Unsurprisingly, G2 and Splyce decided to retain their entire starting rosters. None of the other teams seem prepared to challenge these two for group dominance. Unless the new pick-ban phase exposes unforeseen weaknesses, we expect these two teams to stay at the top. Ideally, they have taken time to address flaws affecting their abilities to compete internationally since the World Championship.

On the other hand, Origen seems to be the only team that did not catch a break in the off-season. After a 9th place finish in the Summer Split last year, the entire squad dissipated. Origen’s pick-ups each appear to be a downgrade from their respective predecessors. Bringing on Erik “Tabzz” van Helvert as AD Carry is an improvement from Enrique “xPeke” Cedeño Martínez, but he is not playing at the level that Origen will need. Max “Satorius” Günther, Yoo “NaeHyun” Nae-hyun, and Aleksi “Hiiva” Kaikkonen will all be rookies from Challenger scenes. Kim “Wisdom” Tae-Wan has more professional experience, but not enough to carry this roster.
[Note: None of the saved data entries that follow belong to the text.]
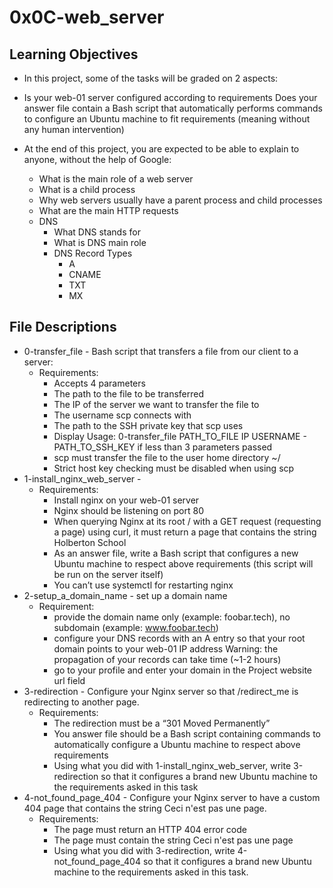 # 0x0C-web_server

## Learning Objectives

- In this project, some of the tasks will be graded on 2 aspects:

- Is your web-01 server configured according to requirements
Does your answer file contain a Bash script that automatically performs commands to configure an Ubuntu machine to fit requirements (meaning without any human intervention)

- At the end of this project, you are expected to be able to explain to anyone, without the help of Google:

    - What is the main role of a web server
    - What is a child process
    - Why web servers usually have a parent process and child processes
    - What are the main HTTP requests
    - DNS
        - What DNS stands for
        - What is DNS main role
        - DNS Record Types
            - A
            - CNAME
            - TXT
            - MX

## File Descriptions

- 0-transfer_file - Bash script that transfers a file from our client to a server:
    - Requirements:
        - Accepts 4 parameters
        - The path to the file to be transferred
        - The IP of the server we want to transfer the file to
        - The username scp connects with
        - The path to the SSH private key that scp uses
        - Display Usage: 0-transfer_file PATH_TO_FILE IP USERNAME - PATH_TO_SSH_KEY if less than 3 parameters passed
        - scp must transfer the file to the user home directory ~/
        - Strict host key checking must be disabled when using scp
- 1-install_nginx_web_server - 
    - Requirements:
        - Install nginx on your web-01 server
        - Nginx should be listening on port 80
        - When querying Nginx at its root / with a GET request (requesting a page) using curl, it must return a page that contains the string Holberton School
        - As an answer file, write a Bash script that configures a new Ubuntu machine to respect above requirements (this script will be run on the server itself)
        - You can’t use systemctl for restarting nginx
- 2-setup_a_domain_name - set up a domain name
    - Requirement:
        - provide the domain name only (example: foobar.tech), no subdomain (example: www.foobar.tech)
        - configure your DNS records with an A entry so that your root domain points to your web-01 IP address Warning: the propagation of your records can take time (~1-2 hours)
        - go to your profile and enter your domain in the Project website url field
- 3-redirection - Configure your Nginx server so that /redirect_me is redirecting to another page.
    - Requirements:
        - The redirection must be a “301 Moved Permanently”
        - You answer file should be a Bash script containing commands to automatically configure a Ubuntu machine to respect above requirements
        - Using what you did with 1-install_nginx_web_server, write 3-redirection so that it configures a brand new Ubuntu machine to the requirements asked in this task
- 4-not_found_page_404 - Configure your Nginx server to have a custom 404 page that contains the string Ceci n'est pas une page.
    - Requirements:
        - The page must return an HTTP 404 error code
        - The page must contain the string Ceci n'est pas une page
        - Using what you did with 3-redirection, write 4-not_found_page_404 so that it configures a brand new Ubuntu machine to the requirements asked in this task.
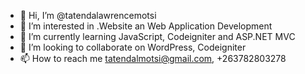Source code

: - 👋 Hi, I’m @tatendalawrencemotsi
- 👀 I’m interested in .Website an Web Application Development
- 🌱 I’m currently learning JavaScript, Codeigniter and ASP.NET MVC
- 💞️ I’m looking to collaborate on WordPress, Codeigniter
- 📫 How to reach me tatendalmotsi@gmail.com, +263782803278

<!---
motistait/motistait is a ✨ special ✨ repository because its `README.md` (this file) appears on your GitHub profile.
You can click the Preview link to take a look at your changes.
--->
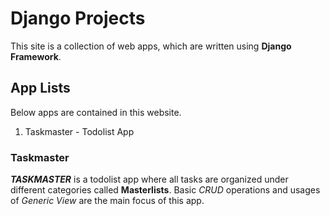# Django Projects

This site is a collection of web apps, which are written using **Django Framework**.

## App Lists
Below apps are contained in this website.
1. Taskmaster - Todolist App

### Taskmaster
***TASKMASTER*** is a todolist app where all tasks are organized under different categories called **Masterlists**. Basic *CRUD* operations and usages of *Generic View* are the main focus of this app.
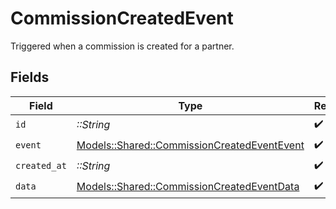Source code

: # CommissionCreatedEvent

Triggered when a commission is created for a partner.


## Fields

| Field                                                                                             | Type                                                                                              | Required                                                                                          | Description                                                                                       |
| ------------------------------------------------------------------------------------------------- | ------------------------------------------------------------------------------------------------- | ------------------------------------------------------------------------------------------------- | ------------------------------------------------------------------------------------------------- |
| `id`                                                                                              | *::String*                                                                                        | :heavy_check_mark:                                                                                | N/A                                                                                               |
| `event`                                                                                           | [Models::Shared::CommissionCreatedEventEvent](../../models/shared/commissioncreatedeventevent.md) | :heavy_check_mark:                                                                                | N/A                                                                                               |
| `created_at`                                                                                      | *::String*                                                                                        | :heavy_check_mark:                                                                                | N/A                                                                                               |
| `data`                                                                                            | [Models::Shared::CommissionCreatedEventData](../../models/shared/commissioncreatedeventdata.md)   | :heavy_check_mark:                                                                                | N/A                                                                                               |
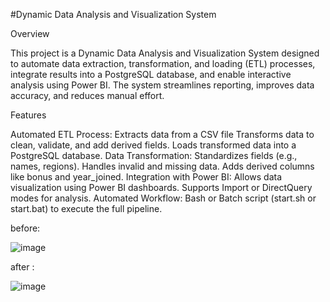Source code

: #Dynamic Data Analysis and Visualization System

Overview

This project is a Dynamic Data Analysis and Visualization System designed to automate data extraction, transformation, and loading (ETL) processes, integrate results into a PostgreSQL database, and enable interactive analysis using Power BI. The system streamlines reporting, improves data accuracy, and reduces manual effort.

Features

Automated ETL Process:
Extracts data from a CSV file
Transforms data to clean, validate, and add derived fields.
Loads transformed data into a PostgreSQL database.
Data Transformation:
Standardizes fields (e.g., names, regions).
Handles invalid and missing data.
Adds derived columns like bonus and year_joined.
Integration with Power BI:
Allows data visualization using Power BI dashboards.
Supports Import or DirectQuery modes for analysis.
Automated Workflow:
Bash or Batch script (start.sh or start.bat) to execute the full pipeline.

before:

![image](https://github.com/user-attachments/assets/07b95a94-7602-46bd-b9ff-359dc44bb0b3)

after :

![image](https://github.com/user-attachments/assets/0993c949-484d-4539-ac97-5ae8683b555f)
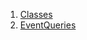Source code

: 

1. [Classes](utils_event_queries/utils_event_queries-library.html#classes)
2. [EventQueries](utils_event_queries/EventQueries-class.html)
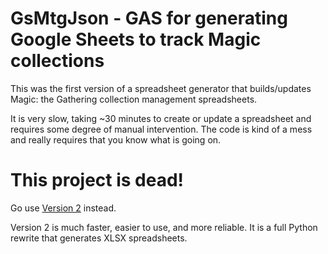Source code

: # GsMtgJson - GAS for generating Google Sheets to track Magic collections

This was the first version of a spreadsheet generator that builds/updates
Magic: the Gathering collection management spreadsheets.

It is very slow, taking ~30 minutes to create or update a spreadsheet and
requires some degree of manual intervention. The code is kind of a mess
and really requires that you know what is going on.

# This project is dead!

Go use [Version 2](https://github.com/gwax/mtgcdb) instead.

Version 2 is much faster, easier to use, and more reliable. It is a full
Python rewrite that generates XLSX spreadsheets.
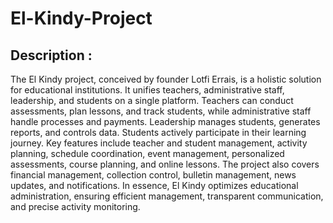 # El-Kindy-Project
## Description :
The El Kindy project, conceived by founder Lotfi Errais, is a holistic solution for educational institutions. 
It unifies teachers, administrative staff, leadership, and students on a single platform. Teachers can 
conduct assessments, plan lessons, and track students, while administrative staff handle processes 
and payments. Leadership manages students, generates reports, and controls data. Students actively 
participate in their learning journey. Key features include teacher and student management, activity 
planning, schedule coordination, event management, personalized assessments, course planning, and 
online lessons. The project also covers financial management, collection control, bulletin 
management, news updates, and notifications. In essence, El Kindy optimizes educational 
administration, ensuring efficient management, transparent communication, and precise activity 
monitoring.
The floor is low on this team, and we expect that they will round out the bottom of Group B.

All remaining teams have room to rise and fall in the ranks. Some storylines will be more exciting than others, but following this season should be interesting, to say the least. Based on 2016 results and pre-season decisions, there are four teams I will be watching closely. These are the teams I see having the greatest influence on shaping their group standings.

Can ROCCAT get higher than 9th place?

courtesy of Riot eSports

ROCCAT had a horrific 2016. After finishing 9th in the Spring Split playing in the Summer Promotion tournament, ROCCAT fell to 10th last Summer. They did maintain their slot in the LCS in the Spring Promotion tournament, as well. They replaced every member of the team in the off-season except mid laner, Felix “Betsy” Edling. Betsy actually saw decent performances last year, despite being on a bottom-tier roster. While many analysts are having conversations about top-level teams, ROCCAT has been able to fly under the radar this off-season.
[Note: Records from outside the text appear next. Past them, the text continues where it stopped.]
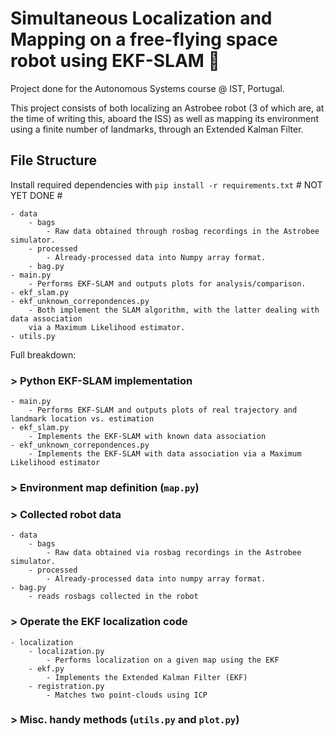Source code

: # Simultaneous Localization and Mapping on a free-flying space robot using EKF-SLAM :robot:

Project done for the Autonomous Systems course @ IST, Portugal.

This project consists of both localizing an Astrobee robot (3 of which are, at the time of writing this, aboard the ISS) as well as mapping its environment using a finite number of landmarks, through an Extended Kalman Filter.

## File Structure

Install required dependencies with `pip install -r requirements.txt` # NOT YET DONE #

    - data
        - bags
            - Raw data obtained through rosbag recordings in the Astrobee simulator.
        - processed
            - Already-processed data into Numpy array format.
        - bag.py
    - main.py
        - Performs EKF-SLAM and outputs plots for analysis/comparison.
    - ekf_slam.py
    - ekf_unknown_correpondences.py
        - Both implement the SLAM algorithm, with the latter dealing with data association
        via a Maximum Likelihood estimator.
    - utils.py
    
Full breakdown:

### > Python EKF-SLAM implementation

    - main.py
        - Performs EKF-SLAM and outputs plots of real trajectory and landmark location vs. estimation
    - ekf_slam.py
        - Implements the EKF-SLAM with known data association
    - ekf_unknown_correpondences.py
        - Implements the EKF-SLAM with data association via a Maximum Likelihood estimator

### > Environment map definition (`map.py`)

### > Collected robot data

    - data
        - bags
            - Raw data obtained via rosbag recordings in the Astrobee simulator.
        - processed
            - Already-processed data into numpy array format.
    - bag.py
        - reads rosbags collected in the robot

### > Operate the EKF localization code

    - localization
        - localization.py
            - Performs localization on a given map using the EKF
        - ekf.py
            - Implements the Extended Kalman Filter (EKF)
        - registration.py
            - Matches two point-clouds using ICP

### > Misc. handy methods (`utils.py` and `plot.py`)
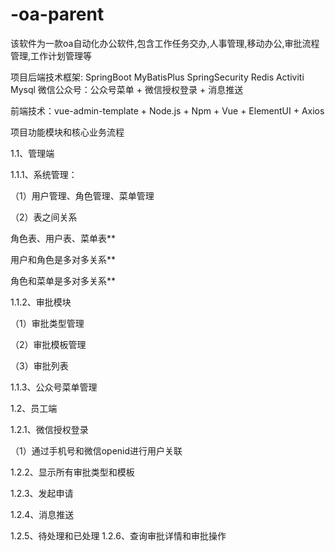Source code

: # -oa-parent
该软件为一款oa自动化办公软件,包含工作任务交办,人事管理,移动办公,审批流程管理,工作计划管理等

项目后端技术框架:
SpringBoot
MyBatisPlus
SpringSecurity
Redis
Activiti
Mysql
微信公众号：公众号菜单 + 微信授权登录 + 消息推送

前端技术：vue-admin-template + Node.js + Npm + Vue + ElementUI + Axios

 项目功能模块和核心业务流程

1.1、管理端

 1.1.1、系统管理：

（1）用户管理、角色管理、菜单管理

（2）表之间关系

角色表、用户表、菜单表**

用户和角色是多对多关系**

角色和菜单是多对多关系**

 1.1.2、审批模块

 （1）审批类型管理

 （2）审批模板管理

 （3）审批列表

 1.1.3、公众号菜单管理



1.2、员工端

 1.2.1、微信授权登录

 （1）通过手机号和微信openid进行用户关联

1.2.2、显示所有审批类型和模板

1.2.3、发起申请

1.2.4、消息推送

1.2.5、待处理和已处理
1.2.6、查询审批详情和审批操作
ROCCAT have added Ambrož “Phaxi” Hren (Top), Nubar “Maxlore” Sarafian (Jungle), Petter “Hjärnan” Freyschuss (ADC), and Kim “Wadid” Bae-in (Support). Phaxi and Wadid are relatively unknown entities. Phaxi was a substitute for Dark Passage in TCL, while Wadid was a substitute for SBENU Korea in LCK. We can only speculate at this point what they will be able to do against other players in EU LCS. The language barrier in the bot lane is the only concern that can be raised.

Meanwhile, Maxlore saw passable performances on Giants last Summer. He averaged a 3.2 KDA, 73% Kill Participation, and +2.7 CS above his opponents at ten minutes. These figures put him slightly above Jonas “Memento” Elmarghichi from last Split. Vitality benched Hjärnan, ROCCAT’s new AD Carry, last Summer after a solid Spring Split performance. He ranked 3rd in KDA, 4th in Kill Participation, and 3rd in CS Difference at ten minutes among all ADC’s. He will be replacing Pierre “Steelback” Medjaldi who was consistent in both Splits, despite ROCCAT’s low rank overall.

I find myself wondering if ROCCAT can actually pull it together and get themselves out of this 9th-10th place rut. Origen and Giants both appear to be just as shaky as what ROCCAT has put together. Misfits are new to the pro scene and lost two key players in the off-season. I am keeping my eyes on this new ROCCAT. They could get a few wins under their belt and avoid the Summer Promotion series this year. They could end up in last yet again, but everyone loves an underdog, right?

Are Misfits ready for LCS?

courtesy of Riot eSports

The only newcomer to the EU LCS this Split, Misfits qualified in the Spring Promotion tournament. Touting a 90% win-rate in the Summer Season, this team has many analysts speculating how they will stack up. Challenger teams in the past made serious waves when entering the scene, such as Origen and G2.

However, the situation with Misfits is a bit different. Firstly, there are major formatting changes that were not in place when they were playing last year: the two-group league and the ten-ban system. Challenger teams historically have less coaching and support staff available. Major strategic changes can disproportionately affect them. Secondly, Misfits is not maintaining their same roster coming into 2017. Neither Origen nor G2 kept their qualifying roster when entering the LCS, but their replacements were obvious upgrades at the time. Origen brought in Tristan “PowerOfEvil” Schrage and Jesper “Zven” Svenningsen. G2 brought in Kim “Emperor” Jin-hyun and Kim “Trick” Gang-Yun.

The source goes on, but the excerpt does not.